Lost file metadata in artifacts and images
Problem
Currently, assuming a linux sandbox (we dont have others currently) everything is committed to the artifacts as:
- UID/GID 0
- No extended file attributes
When files are created with setuid/setgid in the sandbox, those should be recorded in the artifacts, but; when we checkout from ostree in user mode, the setuid/setgid bits are stripped.
This means that in addition to the above, when we create a bootable image, we pack in files that the sandbox sees without setuid/setgid bits.
Solution
Since recently, we now have a fuse subsystem in BuildStream which the sandbox uses, currently we only have one fuse layer which provides a copy-on-write hardlink experience (to solve issue #19 (closed)).
To solve this I would like to take an approach similar to yocto's pseudo tool, but instead of doing any LD_PRELOAD, we would implement it with a fuse layer.

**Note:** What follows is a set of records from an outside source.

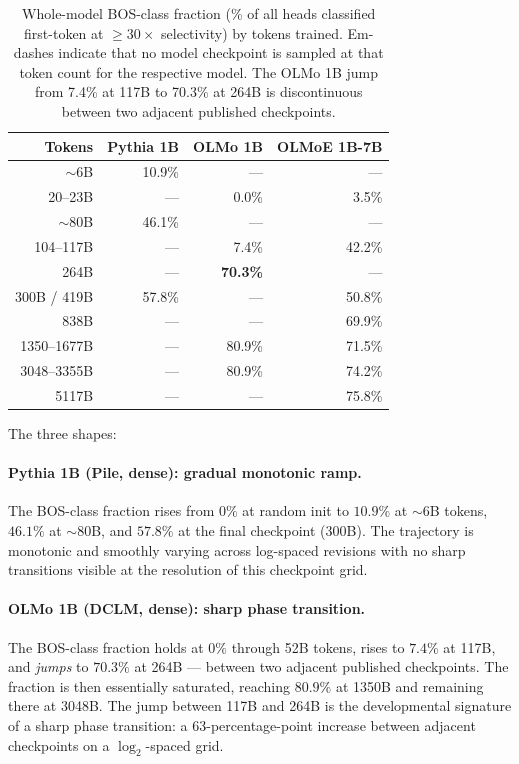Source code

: \documentclass[11pt]{article}
\begin{document}
\begin{table}[t]
\centering
\caption{Whole-model BOS-class fraction (\% of all heads classified
first-token at $\ge 30\times$ selectivity) by tokens trained.
Em-dashes indicate that no model checkpoint is sampled at that
token count for the respective model. The OLMo 1B jump from 7.4\% at 117B
to 70.3\% at 264B is discontinuous between two adjacent published
checkpoints.}
\label{tab:bos_shapes}
\small
\begin{tabular}{r r r r}
\toprule
Tokens & Pythia 1B & OLMo 1B & OLMoE 1B-7B \\
\midrule
$\sim$6B           & 10.9\% & ---           & ---     \\
20--23B            & ---    & 0.0\%         & 3.5\%   \\
$\sim$80B          & 46.1\% & ---           & ---     \\
104--117B          & ---    & 7.4\%         & 42.2\%  \\
264B               & ---    & \textbf{70.3\%} & ---   \\
300B / 419B        & 57.8\% & ---           & 50.8\%  \\
838B               & ---    & ---           & 69.9\%  \\
1350--1677B        & ---    & 80.9\%        & 71.5\%  \\
3048--3355B        & ---    & 80.9\%        & 74.2\%  \\
5117B              & ---    & ---           & 75.8\%  \\
\bottomrule
\end{tabular}
\end{table}

The three shapes:

\paragraph{Pythia 1B (Pile, dense): gradual monotonic ramp.} The BOS-class
fraction rises from $0\%$ at random init to $10.9\%$ at $\sim$6B tokens,
$46.1\%$ at $\sim$80B, and $57.8\%$ at the final checkpoint (300B). The
trajectory is monotonic and smoothly varying across log-spaced revisions
with no sharp transitions visible at the resolution of this checkpoint
grid.

\paragraph{OLMo 1B (DCLM, dense): sharp phase transition.} The BOS-class
fraction holds at $0\%$ through 52B tokens, rises to $7.4\%$ at 117B, and
\emph{jumps} to $70.3\%$ at 264B --- between two adjacent published
checkpoints. The fraction is then essentially saturated, reaching $80.9\%$
at 1350B and remaining there at 3048B. The jump between 117B and 264B is
the developmental signature of a sharp phase transition: a 63-percentage-point
increase between adjacent checkpoints on a $\log_2$-spaced grid.
\end{document}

This will mean essentially the following:
- The local artifact cache will have to be able to tell us about the real UID/GID, file attributes and extended attributes for any file, for the ostree artifact cache this can be done by following the ostree source code of
ostree ls
- The sandbox will use a fuse layer for the sake of spoofing the sandbox environment with the real attributes; this will be a separate fuse layer as the existing one we have for copy-on-write hardlinks.
- The fuse layer will need to store the real attributes introspected from the artifact cache in a temporary local store, an in memory sqlite database could be a good choice if this is too intense for simple python data structures.

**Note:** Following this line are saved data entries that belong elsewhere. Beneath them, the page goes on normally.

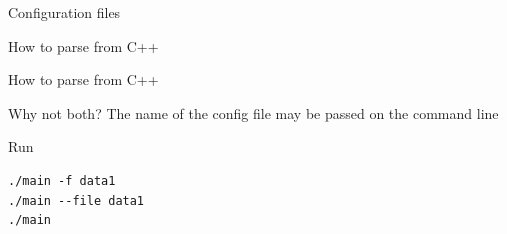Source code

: \documentclass[10pt]{beamer}
\begin{document}
\begin{frame}[fragile]{Configuration files}
    
\end{frame}

\begin{frame}[fragile]{How to parse from C++}
    
\end{frame}

\begin{frame}[fragile]{How to parse from C++}
    
\end{frame}

\begin{frame}[fragile]{Why not both?}
    The name of the config file may be passed on the command line
        
    
\end{frame}

\begin{frame}[fragile]{Run}
    \begin{verbatim}
./main -f data1
./main --file data1
./main
    \end{verbatim}
\end{frame}
\end{document}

- The fuse layer will handle filesystem callbacks in such a way that:
- Calls to chown and redirected to the local store and not applied to the underlying filesystem
- Setting extended attributes always succeeds, but is stored in the temporary store and not applied to the underlying filesystem
- Reading the attributes and ownership is always read from the store and not from the underlying filesystem
- When the fuse layer is unmounted, we need to persist the attributes (real UID/GID and xattrs etc) recorded by the fuse layer, or obtain that data somehow
- When committing the artifact, the artifact cache API needs to have some interface for accepting the ownership and attributes separately from the files being committed, for the ostree artifact cache implementation this can be applied with the commit modifier callbacks, for other stores such as tarballs its just as easy.
- The sandbox will have to orchestrate the fuse layer; it will be required on the root filesystem at all times, it is not required in /buildstream/build (it will slow things down significantly if we use it there, too), and it is also required in the read-write /buildstream/install directory. The sandbox
mark_directory()
API should be enhanced to communicate some of the requirements that an element has on the marked directories so that the sandbox can make a sane choice about this.